Somos #personas

Reestructurando mi antiguo blog personal, donde solía escribir y pretender ser escritor (hoy sólo pretendo ser persona) He recordado viejos amores olvidados. He recordado a los nuevos, a los que están. A las amigas que siempre han estado, a aquellas que ya no. Y entre miles de notas, post y fotos he encontrado algo. Una historia real, que una noche de hace un año me ocurrió. Un hecho que me dejó con el corazón en un puño y sin ser nada de Coaching, he querido compartir para que dejemos a un lado las posibles metas profesionales que tengamos en mente. Que dejemos por un momento las motivaciones para ser algo mucho más en la vida. Para recordar, que debemos ante todo ser lo que somos y nunca dejar a un lado a nuestro prójimo:

“Las noches refrescan, cae una humedad digna del otoño al que tanto hemos echado de menos. Aunque las tardes son calurosas, un viento helado nos avisa que pronto estará aquí el invierno. Málaga está preciosa. Cae una rociada haciendo que todos sus cristales sean pequeños escaparates de lágrimas sobre un fondo mate. Ya en los coches podemos dejar marcada nuestra mano para que podamos dejar huella de nuestro paso. Ella arrastra los pies en el creciente silencio de la noche. Ese silencio de las doce que va cayendo poco a poco, como si se tratase que el corazón de la ciudad está relajándose para dormir.

Ella sigue arrastrando los pies, lo hace con unas zapatillas de invierno de andar por casa. Se han manchado mucho después de tanto usarlas. Un pequeño polo rosado y un pantalon de chandal negro se le ciñe a la figura tan delgada. Quizás ella siempre ha sido delgada, yo no la conozco para poder saberlo, aunque esa delgadez es algo sospechosa. Sus arrugas son muchas, es una mujer mayor pero su voz suena fuerte. Tiene una voz fuerte, de una fortaleza sobrenatural, pero para mí no me sorprende. Su melena es castaña y sus canas tienen ya bastante recorrido, creándole una raiz blanca marcada y brillante.

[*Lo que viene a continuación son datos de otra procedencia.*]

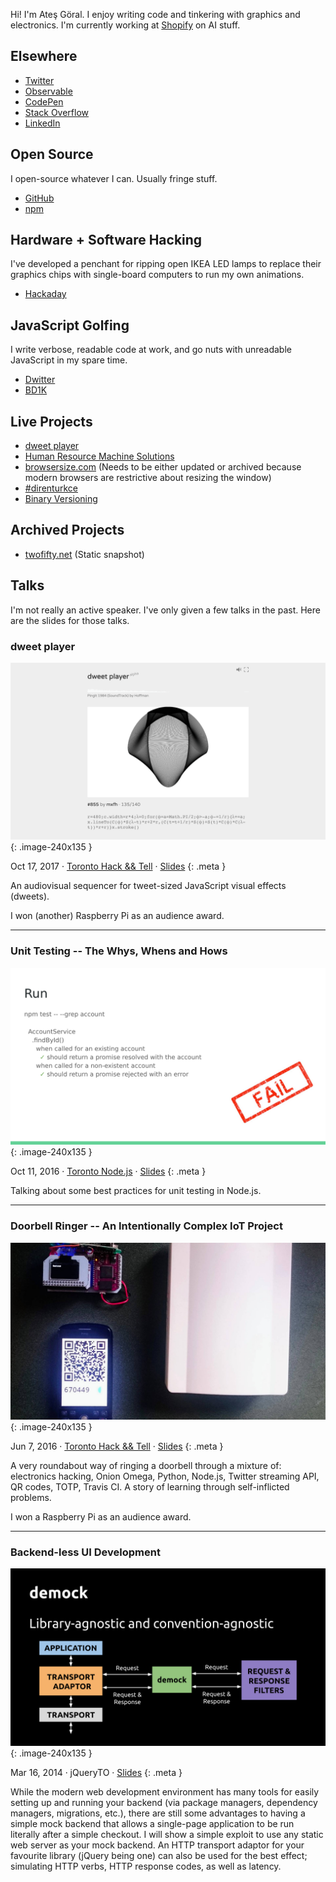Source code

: Hi! I'm Ateş Göral. I enjoy writing code and tinkering with graphics and electronics. I'm currently working at [Shopify](https://www.shopify.com) on AI stuff.

## Elsewhere

- [Twitter](https://twitter.com/atesgoral)
- [Observable](https://observablehq.com/@atesgoral)
- [CodePen](https://codepen.io/atesgoral/)
- [Stack Overflow](https://stackoverflow.com/users/23501/ates-goral)
- [LinkedIn](https://www.linkedin.com/in/atesgoral/)

## Open Source

I open-source whatever I can. Usually fringe stuff.

- [GitHub](https://github.com/atesgoral)
- [npm](https://www.npmjs.com/~atesgoral)

## Hardware + Software Hacking

I've developed a penchant for ripping open IKEA LED lamps to replace their graphics chips with single-board computers to run my own animations.

- [Hackaday](https://hackaday.io/atesgoral)

## JavaScript Golfing

I write verbose, readable code at work, and go nuts with unreadable JavaScript in my spare time.

- [Dwitter](https://www.dwitter.net/u/magna/top)
- [BD1K](https://atesgoral.github.io/bd1k/)

## Live Projects

- [dweet player](https://dweetplayer.net)
- [Human Resource Machine Solutions](http://atesgoral.github.io/hrm-solutions/)
- [browsersize.com](https://browsersize.com) (Needs to be either updated or archived because modern browsers are restrictive about resizing the window)
- [#direnturkce](https://direnturkce.org)
- [Binary Versioning](https://binver.org/)

## Archived Projects

- [twofifty.net](http://twofifty.net) (Static snapshot)

## Talks

I'm not really an active speaker. I've only given a few talks in the past. Here are the slides for those talks.

### dweet player

![dweet player](i/dweet-player.png "UI showing a dweet along with its code")
{: .image-240x135 }

Oct 17, 2017 &middot; [Toronto Hack && Tell](https://www.meetup.com/Toronto-Hack-and-Tell/) &middot; [Slides](https://speakerdeck.com/atesgoral/dweet-player)
{: .meta }

An audiovisual sequencer for tweet-sized JavaScript visual effects (dweets).

I won (another) Raspberry Pi as an audience award.

---

### Unit Testing -- The Whys, Whens and Hows

![Unit Testing -- The Whys, Whens and Hows](i/unit-testing-the-whys-whens-and-hows.png "Example of a passing but faulty unit test")
{: .image-240x135 }

Oct 11, 2016 &middot; [Toronto Node.js](https://www.meetup.com/toronto-node-js/) &middot; [Slides](https://speakerdeck.com/atesgoral/unit-testing-the-whys-whens-and-hows)
{: .meta }

Talking about some best practices for unit testing in Node.js.

---

### Doorbell Ringer -- An Intentionally Complex IoT Project

![Doorbell Ringer](i/doorbell-ringer.jpg "A doorbell, a mobile phone, and an Onion Omega")
{: .image-240x135 }

Jun 7, 2016 &middot; [Toronto Hack && Tell](https://www.meetup.com/Toronto-Hack-and-Tell/) &middot; [Slides](https://speakerdeck.com/atesgoral/doorbell-ringer)
{: .meta }

A very roundabout way of ringing a doorbell through a mixture of: electronics hacking, Onion Omega, Python, Node.js, Twitter streaming API, QR codes, TOTP, Travis CI. A story of learning through self-inflicted problems.

I won a Raspberry Pi as an audience award.

---

### Backend-less UI Development

![Demock diagram](i/backend-less-ui-development.png "Diagram showing where Demock sits in the development environment")
{: .image-240x135 }

Mar 16, 2014 &middot; jQueryTO &middot; [Slides](https://speakerdeck.com/atesgoral/backend-less-ui-development)
{: .meta }

While the modern web development environment has many tools for easily setting up and running your backend (via package managers, dependency managers, migrations, etc.), there are still some advantages to having a simple mock backend that allows a single-page application to be run literally after a simple checkout. I will show a simple exploit to use any static web server as your mock backend. An HTTP transport adaptor for your favourite library (jQuery being one) can also be used for the best effect; simulating HTTP verbs, HTTP response codes, as well as latency.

Sus manos están manchadas, sus uñas están redondeadas y amarillas. Busca con ansiedad en el cubo de basura de la calle y yo como si fuese la primera vez que veo algo así, me quedo mirándola. Saca una botella de una marca blanca de refresco y se bebe lo poco que queda. Vuelve a depositar la botella y continúa las búsqueda en el montón de basura. El olor de rebuscar entre las bolsas es muy penetrante. Ella ni se inmuta, simplemente sigue haciéndolo en un acto sin reflexión. ¿Para qué va a pensar? No merece la pena cuando el estómago ruge. Algo de comida en un estado dudoso de conservación, hace que sus ojos se iluminen. Lo come.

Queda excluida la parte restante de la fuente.